Extracted records
________________

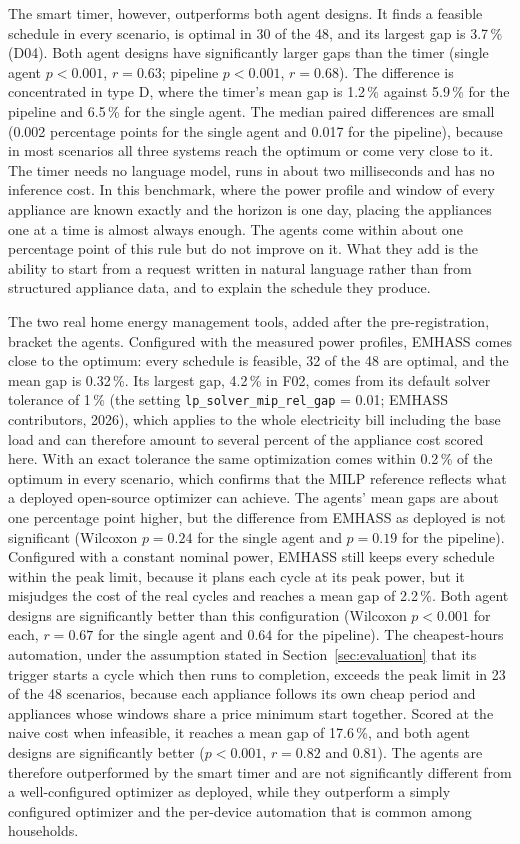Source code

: The smart timer, however, outperforms both agent designs. It finds a
feasible schedule in every scenario, is optimal in 30 of the 48, and its
largest gap is 3.7\,\% (D04). Both agent designs have significantly
larger gaps than the timer (single agent $p < 0.001$, $r = 0.63$;
pipeline $p < 0.001$, $r = 0.68$). The difference is concentrated in
type D, where the timer's mean gap is 1.2\,\% against 5.9\,\% for the
pipeline and 6.5\,\% for the single agent. The median paired differences
are small (0.002 percentage points for the single agent and 0.017 for the
pipeline), because in most scenarios all three systems reach the optimum
or come very close to it. The timer needs no language model, runs in
about two milliseconds and has no inference cost. In this benchmark,
where the power profile and window of every appliance are known exactly
and the horizon is one day, placing the appliances one at a time is
almost always enough. The agents come within about one percentage point
of this rule but do not improve on it. What they add is the ability to
start from a request written in natural language rather than from
structured appliance data, and to explain the schedule they produce.

The two real home energy management tools, added after the
pre-registration, bracket the agents. Configured with the measured power
profiles, EMHASS comes close to the optimum: every schedule is feasible,
32 of the 48 are optimal, and the mean gap is 0.32\,\%. Its largest gap,
4.2\,\% in F02, comes from its default solver tolerance of 1\,\%
(the setting \texttt{lp\_solver\_mip\_rel\_gap} = 0.01; EMHASS
contributors, 2026), which
applies to the whole electricity bill including the base load and can
therefore amount to several percent of the appliance cost scored here.
With an exact tolerance the same optimization comes within 0.2\,\% of
the optimum in every scenario, which confirms that the MILP reference reflects what a
deployed open-source optimizer can achieve. The agents' mean gaps are
about one percentage point higher, but the difference from EMHASS as
deployed is not significant (Wilcoxon $p = 0.24$ for the single agent and
$p = 0.19$ for the pipeline). Configured with a constant nominal power,
EMHASS still keeps every schedule within the peak limit, because it
plans each cycle at its peak power, but it misjudges the cost of the real
cycles and reaches a mean gap of 2.2\,\%. Both agent designs are
significantly better than this configuration (Wilcoxon $p < 0.001$ for
each, $r = 0.67$ for the single agent and $0.64$ for the pipeline). The
cheapest-hours automation, under the assumption stated in
Section~\ref{sec:evaluation} that its trigger starts a cycle which then
runs to completion, exceeds the peak limit in 23 of the 48 scenarios,
because each appliance follows
its own cheap period and appliances whose windows share a price minimum
start together. Scored at the naive cost when infeasible, it reaches a
mean gap of 17.6\,\%, and both agent designs are significantly better
($p < 0.001$, $r = 0.82$ and $0.81$). The agents are therefore
outperformed by the smart timer and are not significantly different from
a well-configured optimizer as deployed, while they outperform a simply
configured optimizer and the per-device automation that is common among
households.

________________

**WHAT THE EXERCISE ASKS**
Of the lines above, retype only those from the line containing "therefore amount to" through the line containing "about one percentage point higher, but", including both, exactly.

**ANSWER SPACE**
therefore amount to several percent of the appliance cost scored here.
With an exact tolerance the same optimization comes within 0.2\,\% of
the optimum in every scenario, which confirms that the MILP reference reflects what a
deployed open-source optimizer can achieve. The agents' mean gaps are
about one percentage point higher, but the difference from EMHASS as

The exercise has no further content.